Resultaten monitoring
De derde FNLI-rapportage is gebaseerd op de antwoorden van 87 bedrijven die de self-assessment tool hebben ingevuld. Een nieuw record (zie figuur 4), want in het tweede jaar namen 81 bedrijven deel aan de monitoring. In totaal heeft FNLI circa 500 leden. Naar schatting heeft meer dan de helft van de deelnemende bedrijven een jaaromzet hoger dan 100 miljoen euro op de Nederlandse markt. 41 bedrijven namen voor het eerst deel aan de monitoring. Dit wijst erop dat een steeds bredere groep bedrijven met de OESO-richtlijnen aan de slag gaat.
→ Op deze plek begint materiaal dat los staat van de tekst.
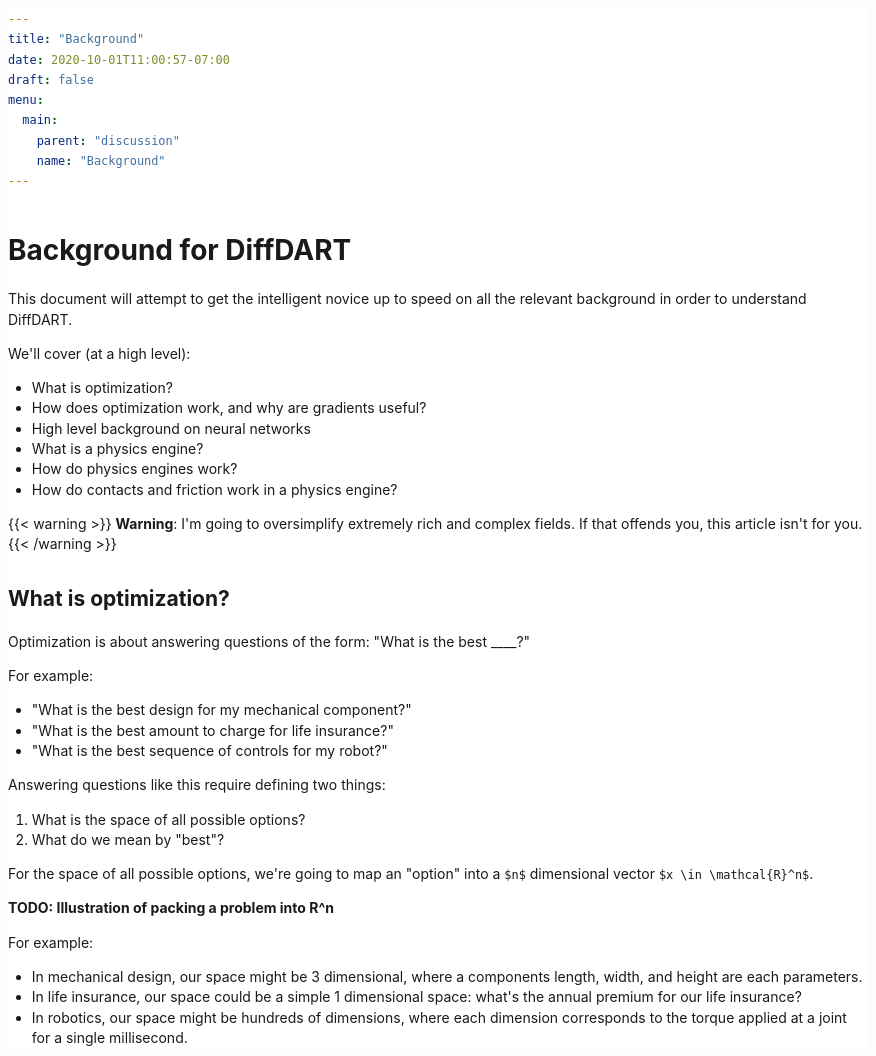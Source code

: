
 ```yaml
---
title: "Background"
date: 2020-10-01T11:00:57-07:00
draft: false
menu:
  main:
    parent: "discussion"
    name: "Background"
---
```


# Background for **DiffDART**

This document will attempt to get the intelligent novice up to speed on all the relevant background in order to understand DiffDART.

We'll cover (at a high level):

- What is optimization?
- How does optimization work, and why are gradients useful?
- High level background on neural networks
- What is a physics engine?
- How do physics engines work?
- How do contacts and friction work in a physics engine?

{{< warning >}}
**Warning**: I'm going to oversimplify extremely rich and complex fields. If that offends you, this article isn't for you.
{{< /warning >}}

## What is optimization?

Optimization is about answering questions of the form: "What is the best \_\_\_\_?"

For example:

- "What is the best design for my mechanical component?"
- "What is the best amount to charge for life insurance?"
- "What is the best sequence of controls for my robot?"

Answering questions like this require defining two things:

1. What is the space of all possible options?
2. What do we mean by "best"?

For the space of all possible options, we're going to map an "option" into a `$n$` dimensional vector `$x \in \mathcal{R}^n$`.

**TODO: Illustration of packing a problem into R^n**

For example:

- In mechanical design, our space might be 3 dimensional, where a components length, width, and height are each parameters.
- In life insurance, our space could be a simple 1 dimensional space: what's the annual premium for our life insurance?
- In robotics, our space might be hundreds of dimensions, where each dimension corresponds to the torque applied at a joint for a single millisecond.
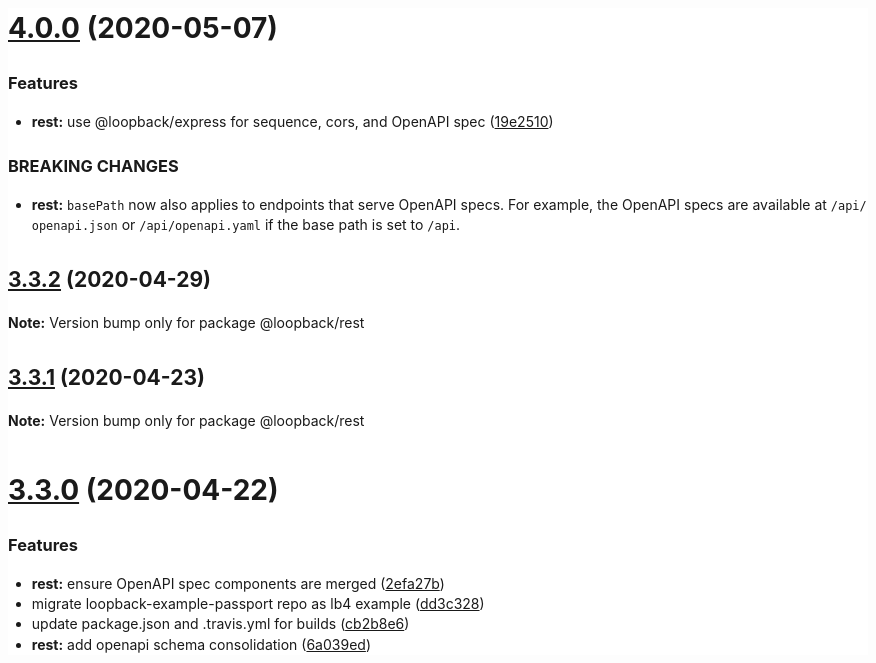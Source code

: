 



# [4.0.0](https://github.com/strongloop/loopback-next/compare/@loopback/rest@3.3.2...@loopback/rest@4.0.0) (2020-05-07)


### Features

* **rest:** use @loopback/express for sequence, cors, and OpenAPI spec ([19e2510](https://github.com/strongloop/loopback-next/commit/19e25107da7eaadcdf29a04b2bb295d51555a050))


### BREAKING CHANGES

* **rest:** `basePath` now also applies to endpoints that serve OpenAPI
specs. For example, the OpenAPI specs are available at `/api/openapi.json`
or `/api/openapi.yaml` if the base path is set to `/api`.





## [3.3.2](https://github.com/strongloop/loopback-next/compare/@loopback/rest@3.3.1...@loopback/rest@3.3.2) (2020-04-29)

**Note:** Version bump only for package @loopback/rest





## [3.3.1](https://github.com/strongloop/loopback-next/compare/@loopback/rest@3.3.0...@loopback/rest@3.3.1) (2020-04-23)

**Note:** Version bump only for package @loopback/rest





# [3.3.0](https://github.com/strongloop/loopback-next/compare/@loopback/rest@3.2.1...@loopback/rest@3.3.0) (2020-04-22)


### Features

* **rest:** ensure OpenAPI spec components are merged ([2efa27b](https://github.com/strongloop/loopback-next/commit/2efa27b283d86258fe705914c557536abaf2c435))
* migrate loopback-example-passport repo as lb4 example ([dd3c328](https://github.com/strongloop/loopback-next/commit/dd3c328a138621bb3f6ae770b4db83ba21ecc2d6))
* update package.json and .travis.yml for builds ([cb2b8e6](https://github.com/strongloop/loopback-next/commit/cb2b8e6a18616dda7783c0193091039d4e608131))
* **rest:** add openapi schema consolidation ([6a039ed](https://github.com/strongloop/loopback-next/commit/6a039edd4e056089bca8cf2acd4ed7ddab55d55e))

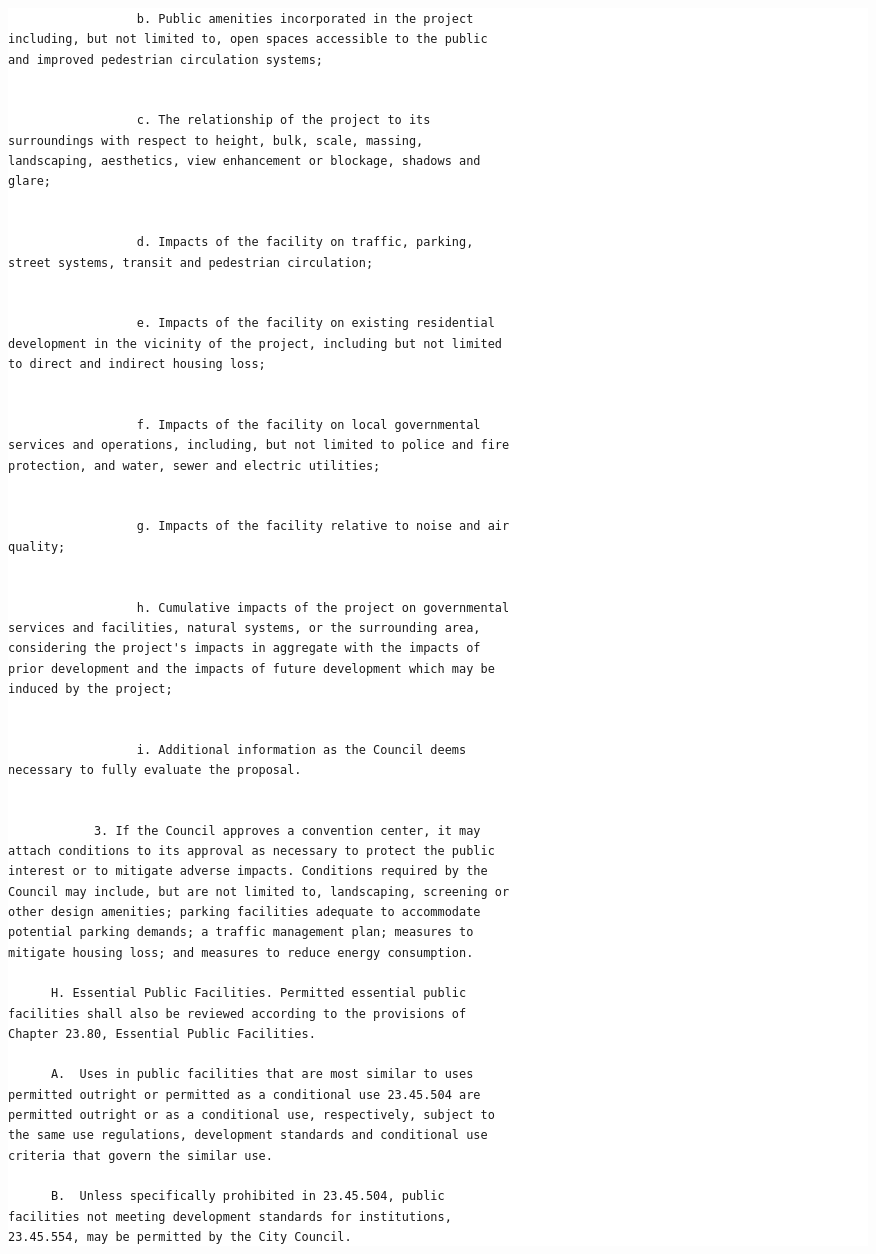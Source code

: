   
                      b. Public amenities incorporated in the project  
    including, but not limited to, open spaces accessible to the public  
    and improved pedestrian circulation systems;  
  
  
                      c. The relationship of the project to its  
    surroundings with respect to height, bulk, scale, massing,  
    landscaping, aesthetics, view enhancement or blockage, shadows and  
    glare;  
  
  
                      d. Impacts of the facility on traffic, parking,  
    street systems, transit and pedestrian circulation;  
  
  
                      e. Impacts of the facility on existing residential  
    development in the vicinity of the project, including but not limited  
    to direct and indirect housing loss;  
  
  
                      f. Impacts of the facility on local governmental  
    services and operations, including, but not limited to police and fire  
    protection, and water, sewer and electric utilities;  
  
  
                      g. Impacts of the facility relative to noise and air  
    quality;  
  
  
                      h. Cumulative impacts of the project on governmental  
    services and facilities, natural systems, or the surrounding area,  
    considering the project's impacts in aggregate with the impacts of  
    prior development and the impacts of future development which may be  
    induced by the project;  
  
  
                      i. Additional information as the Council deems  
    necessary to fully evaluate the proposal.  
  
  
                3. If the Council approves a convention center, it may  
    attach conditions to its approval as necessary to protect the public  
    interest or to mitigate adverse impacts. Conditions required by the  
    Council may include, but are not limited to, landscaping, screening or  
    other design amenities; parking facilities adequate to accommodate  
    potential parking demands; a traffic management plan; measures to  
    mitigate housing loss; and measures to reduce energy consumption.  
  
          H. Essential Public Facilities. Permitted essential public  
    facilities shall also be reviewed according to the provisions of  
    Chapter 23.80, Essential Public Facilities.  
  
          A.  Uses in public facilities that are most similar to uses  
    permitted outright or permitted as a conditional use 23.45.504 are  
    permitted outright or as a conditional use, respectively, subject to  
    the same use regulations, development standards and conditional use  
    criteria that govern the similar use.  
  
          B.  Unless specifically prohibited in 23.45.504, public  
    facilities not meeting development standards for institutions,  
    23.45.554, may be permitted by the City Council.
De afgelopen jaren hebben in totaal 131 bedrijven gelieerd aan FNLI door middel van de self-assessment tool inzicht verkregen in hun IMVO-beleid.
Figuur 4: Aantal respondenten gelieerd aan FNLI, per jaar
Figuur 5 geeft voor bedrijven met meer dan 250 werknemers de gemiddelde percentuele scores weer op de tien hoofdvragen over IMVO-risicomanagement. Deze grote bedrijven scoren gemiddeld hoog op de verankering van due diligence in beleid, inzicht in de productieketen en de rapportage over IMVO-risicomanagement. Ze hebben nog stappen te maken in het identificeren en prioriteren van alle risico’s in de keten.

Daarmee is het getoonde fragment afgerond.